C’est pourquoi Jean Paul II (dans le Discours aux participants au Congrès
national italien d’art sacré du 27 avril 1981) déclarait :
« L’art religieux, en ce sens, est un grand livre ouvert, une invitation à
croire dans le but de comprendre ».
Les
œuvres d’art chrétien, nées de la foi et destinées au culte, ont cherché et
réalisé la beauté, donnant lieu à des œuvres grandioses, utilisant parfois des
matériaux précieux. L’élément matériel a un aspect purement fonctionnel qui a
pour fin la louange et la prière. L’or, par exemple, si souvent utilisé dans
l’art sacré (et pas seulement dans l’art sacré occidental) est choisi pour sa
luminosité, pour sa capacité à durer, sa malléabilité ; rien n’est jamais trop
précieux pour louer l’immense beauté de Dieu. La sacralité impose la séparation
des choses vulgaires. La beauté des choses sacrées chrétiennes s’enracine dans
la beauté du Cénacle, lieu au second plan, préparé et équipé. La Vulgata utilise le terme "stratum" que l’histoire de l’art
traduit par des décorations et des tapisseries, comme par exemple, dans le Cénacle de Léonard de Vinci où les
frises font allusion aux vertus qui décorent l’âme.
En
effet, en interrogeant l’histoire de la beauté nous découvrons que la beauté a
toujours été liée à la sainteté, aux vertus, aux perfections divines et que l’image
de l’histoire de l’art sacré comme compromission avec la richesse est le fruit
d’une conception historiographique répandue mais erronée qui a son origine dans
une idéologie non chrétienne et même, dans certains cas, anti-chrétienne.
Dans
toute la tradition catholique, la beauté possède une telle valeur ontologique
qu’elle a été mise au nombre des transcendentaux, c’est-à-dire au nombre des
caractéristiques que tous les êtres possèdent, précisément parce qu’ils sont et
dans la mesure où ils sont. Il s’agit de perfections que l’on peut
fondamentalement ramener au vrai, au bon, au beau. Chaque réalité, comme elle
participe à l’être, participe à ces perfections ontologiques qui ont en Dieu
créateur leur cause première. Dieu est en effet suprêmement vrai, suprêmement
bon, suprêmement beau et toute la réalité est d’une certaine manière vraie,
bonne et belle, précisément parce qu’elle est créée par Dieu. Il s’agit d’une
théorie métaphysique de tradition ancienne et solide.
Bien
que les transcendentaux ne soient pas matière de Magistère (dans la mesure
justement où, appartenant au domaine de la métaphysique et donc de la
philosophie, ils sont accessibles par la raison que tous les hommes possèdent),
le Magistère et en particulier les documents du Concile Vatican II font
constamment référence à eux. Le vrai, le bien, le beau, en tant que
caractéristiques de Dieu et, dérivant de Dieu, de tous les êtres, constituent
une sorte de terrain fécond ou de cadre thématique auquel la réflexion sur la
Révélation fait constamment référence de façon implicite et explicite. Le pape
François, le 16 mars 2013, lors de l’Audience
aux Représentants des moyens de communication, a déclaré : « L’Église
existe pour communiquer justement ceci : la Vérité, la Bonté et la Beauté
"en personne". Il devrait apparaître clairement que nous sommes tous
appelés non à nous communiquer nous-mêmes, mais à communiquer cette triade
existentielle que forment vérité, bonté et beauté ».
Dans
la chrétienté, la beauté est éminemment liée à la sainteté dans la mesure où
elle est premièrement en Dieu et seulement de façon dérivée dans les choses.

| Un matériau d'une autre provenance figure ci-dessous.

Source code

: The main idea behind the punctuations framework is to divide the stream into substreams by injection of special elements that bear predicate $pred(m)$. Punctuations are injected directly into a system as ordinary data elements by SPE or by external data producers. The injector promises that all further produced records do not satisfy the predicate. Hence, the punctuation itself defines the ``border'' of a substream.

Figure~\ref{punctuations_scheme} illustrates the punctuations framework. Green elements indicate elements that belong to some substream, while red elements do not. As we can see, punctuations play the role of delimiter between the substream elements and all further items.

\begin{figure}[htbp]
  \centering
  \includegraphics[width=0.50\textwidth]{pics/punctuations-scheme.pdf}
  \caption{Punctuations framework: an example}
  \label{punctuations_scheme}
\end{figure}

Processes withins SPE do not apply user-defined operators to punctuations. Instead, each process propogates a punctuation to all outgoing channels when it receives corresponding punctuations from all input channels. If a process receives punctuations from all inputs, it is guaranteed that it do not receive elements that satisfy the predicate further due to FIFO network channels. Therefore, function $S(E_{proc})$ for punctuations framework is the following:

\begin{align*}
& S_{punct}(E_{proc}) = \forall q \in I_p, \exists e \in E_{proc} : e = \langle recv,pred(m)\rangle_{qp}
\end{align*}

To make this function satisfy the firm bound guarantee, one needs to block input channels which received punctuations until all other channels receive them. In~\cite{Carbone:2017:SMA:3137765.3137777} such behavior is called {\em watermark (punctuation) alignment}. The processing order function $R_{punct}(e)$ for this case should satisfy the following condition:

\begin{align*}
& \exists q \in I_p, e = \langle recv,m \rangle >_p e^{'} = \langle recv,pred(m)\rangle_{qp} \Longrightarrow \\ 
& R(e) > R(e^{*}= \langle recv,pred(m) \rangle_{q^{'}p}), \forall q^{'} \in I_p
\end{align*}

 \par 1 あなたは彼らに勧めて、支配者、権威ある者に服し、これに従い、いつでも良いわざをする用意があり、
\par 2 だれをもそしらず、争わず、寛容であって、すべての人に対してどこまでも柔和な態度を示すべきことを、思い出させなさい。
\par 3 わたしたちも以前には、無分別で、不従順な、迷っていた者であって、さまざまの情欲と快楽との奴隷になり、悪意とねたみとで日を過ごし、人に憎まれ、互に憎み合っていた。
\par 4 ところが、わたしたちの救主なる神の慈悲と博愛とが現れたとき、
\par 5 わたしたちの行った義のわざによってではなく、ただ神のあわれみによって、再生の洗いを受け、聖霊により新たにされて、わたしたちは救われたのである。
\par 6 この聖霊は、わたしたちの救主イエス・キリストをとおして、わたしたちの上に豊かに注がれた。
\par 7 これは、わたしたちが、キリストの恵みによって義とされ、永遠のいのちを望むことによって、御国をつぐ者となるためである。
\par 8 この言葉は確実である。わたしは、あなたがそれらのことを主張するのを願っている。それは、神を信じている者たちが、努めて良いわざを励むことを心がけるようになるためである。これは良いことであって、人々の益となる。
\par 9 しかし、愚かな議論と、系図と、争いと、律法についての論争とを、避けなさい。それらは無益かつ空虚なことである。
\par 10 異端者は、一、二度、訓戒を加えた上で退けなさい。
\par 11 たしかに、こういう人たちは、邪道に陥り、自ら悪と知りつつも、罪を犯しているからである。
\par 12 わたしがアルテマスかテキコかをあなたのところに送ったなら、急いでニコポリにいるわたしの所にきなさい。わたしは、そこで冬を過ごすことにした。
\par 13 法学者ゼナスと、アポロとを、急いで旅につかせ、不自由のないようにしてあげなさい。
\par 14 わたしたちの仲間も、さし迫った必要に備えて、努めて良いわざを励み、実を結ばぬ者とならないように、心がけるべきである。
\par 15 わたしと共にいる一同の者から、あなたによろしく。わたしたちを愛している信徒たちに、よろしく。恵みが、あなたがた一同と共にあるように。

Dieu est Beauté suprême et origine de toute beauté.
La
beauté artistique est elle aussi fondamentalement liée à la sainteté. Nous
trouvons une trace importante de cette idée accompagnée d’une argumentation
très claire dans le Discorso intorno alle imagini sacre e profane du cardinal Gabriele Paleotti, en 1582, un
texte très important pour la théorie et l’histoire de l’art sacré (et pas
seulement), dans lequel l’art est reconnu comme le blason de la noblesse
chrétienne : « Il y a aussi la noblesse chrétienne, plus sublime et
honorée que les autres, exactement comme la loi de l’Évangile qui nous a été
enseignée par notre Sauveur est de loin plus parfaite que toutes les autres qui ont appartenu aux
siècles précédents (Summa, 1.2 q.91 a.5).
Nous considérons qu’il est juste d’attribuer cette noblesse à l’art de donner
forme aux images »[1].
Notons, par ailleurs, que cette position
est proche de celle de Jean Damascène qui, citant Grégoire de Nysse et en
accord avec lui, écrit dans le premier discours de la Difesa delle immagini sacre
(Défense des icônes) que la divine
beauté ne resplendit pas selon une belle forme si celle-ci n’est pas informée
d’abord et contemplée ensuite à travers la béatitude de la vertu[2].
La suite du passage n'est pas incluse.